The Newkirk surname appeared eleven times in the Day Book with Adam Newkirk accounting for seven of those. Constable Johannes Newkirk appeared twice and Jacob and John Junr appeared once each.

Four Newkirks were enumerated in the 1779 tax assessment for Hanover. They included Adam (80 acres), Jacob (referred to as Colonel - his office in the local militia; 120 acres), Johannis (120), and Henery (210).

Jacob was a Captain in the French and Indian War under Colonel Thomas Ellison (Headley, History of Orange County). He was commissioned as a Major in the local militia at the start of the Revolutionary War. At the Battle of the Highland Forts on October 6, 1777, he was ordered to send fifty men from the Second Regiment of Ulster Militia across the Hudson River from Fort Montgomery to act as lookouts.
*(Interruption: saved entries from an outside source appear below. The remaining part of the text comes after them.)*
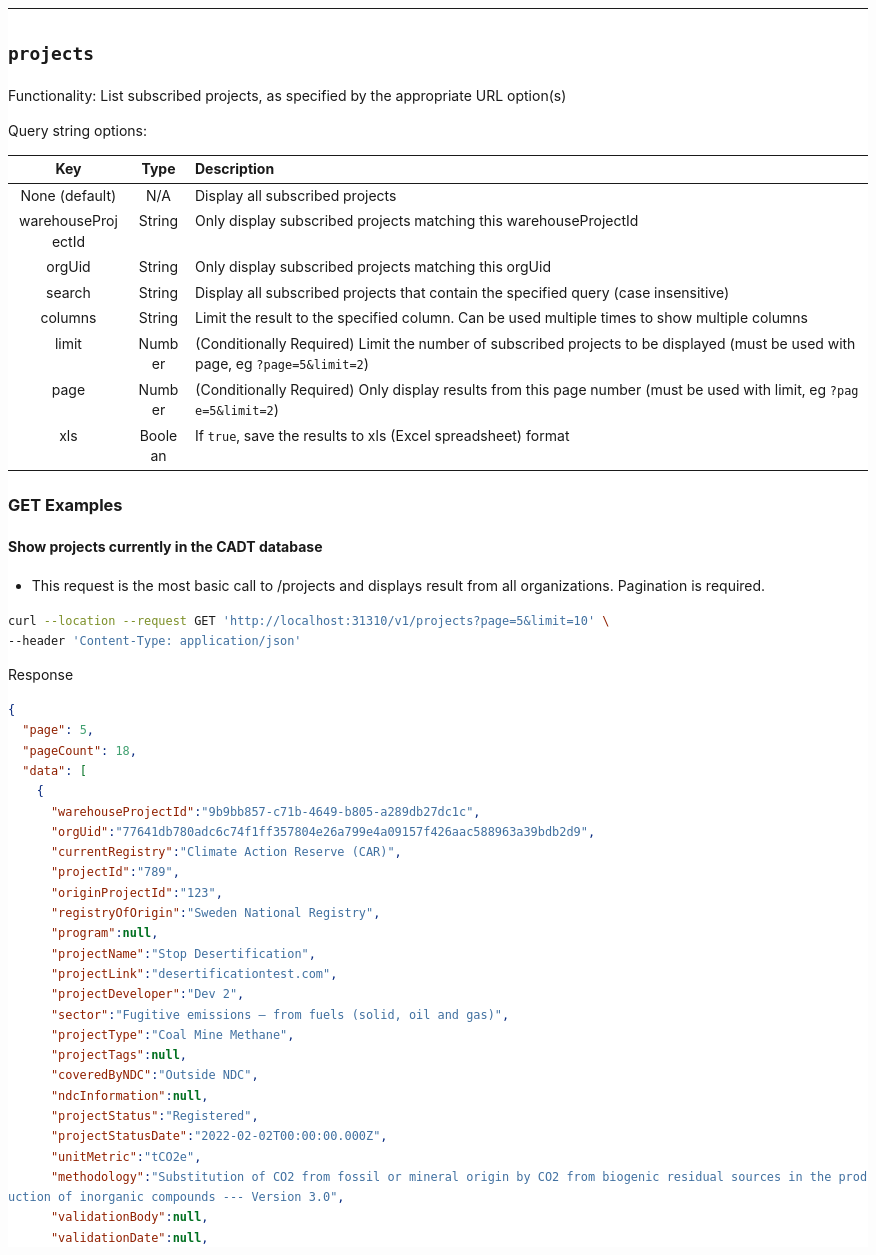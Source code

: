 
---

## `projects`

Functionality: List subscribed projects, as specified by the appropriate URL option(s)

Query string options:

|        Key         |  Type   | Description                                                                                                                     |
|:------------------:|:-------:|:--------------------------------------------------------------------------------------------------------------------------------|
|   None (default)   |   N/A   | Display all subscribed projects                                                                                                 |
| warehouseProjectId | String  | Only display subscribed projects matching this warehouseProjectId                                                               |
|       orgUid       | String  | Only display subscribed projects matching this orgUid                                                                           |
|       search       | String  | Display all subscribed projects that contain the specified query (case insensitive)                                             |
|      columns       | String  | Limit the result to the specified column. Can be used multiple times to show multiple columns                                   |
|       limit        | Number  | (Conditionally Required) Limit the number of subscribed projects to be displayed (must be used with page, eg `?page=5&limit=2`) |
|        page        | Number  | (Conditionally Required) Only display results from this page number (must be used with limit, eg `?page=5&limit=2`)             |
|        xls         | Boolean | If `true`, save the results to xls (Excel spreadsheet) format                                                                   |


### GET Examples

#### Show projects currently in the CADT database

- This request is the most basic call to /projects and displays result from all organizations. Pagination is required.

```sh
curl --location --request GET 'http://localhost:31310/v1/projects?page=5&limit=10' \
--header 'Content-Type: application/json'
```
Response
```json
{
  "page": 5,
  "pageCount": 18,
  "data": [
    {
      "warehouseProjectId":"9b9bb857-c71b-4649-b805-a289db27dc1c",
      "orgUid":"77641db780adc6c74f1ff357804e26a799e4a09157f426aac588963a39bdb2d9",
      "currentRegistry":"Climate Action Reserve (CAR)",
      "projectId":"789",
      "originProjectId":"123",
      "registryOfOrigin":"Sweden National Registry",
      "program":null,
      "projectName":"Stop Desertification",
      "projectLink":"desertificationtest.com",
      "projectDeveloper":"Dev 2",
      "sector":"Fugitive emissions – from fuels (solid, oil and gas)",
      "projectType":"Coal Mine Methane",
      "projectTags":null,
      "coveredByNDC":"Outside NDC",
      "ndcInformation":null,
      "projectStatus":"Registered",
      "projectStatusDate":"2022-02-02T00:00:00.000Z",
      "unitMetric":"tCO2e",
      "methodology":"Substitution of CO2 from fossil or mineral origin by CO2 from biogenic residual sources in the production of inorganic compounds --- Version 3.0",
      "validationBody":null,
      "validationDate":null,
```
This was the regiment that contained many of the men of Hanover including Joel Campbell's (eponym of this blog) brothers, Jonathan, Levi, and Samuel. The regiment's colonel was taken captive at that battle, after which Newkirk acted as the regimental commander. Jacob Newkirk was promoted to Lt. Colonel of the militia by 1780 and led many militia parties in defense of the settlers west of Ulster who were targets of marauding Indian and Tories.

The J. Newkirk home appeared on the 1798 map of Montgomery and sat on the West side of the Wallkill River south of the German Church (see map above).

From public genealogies it appears that Constable Johannes (b. abt 1700) was the father of Adam, Jacob, John, and Henry.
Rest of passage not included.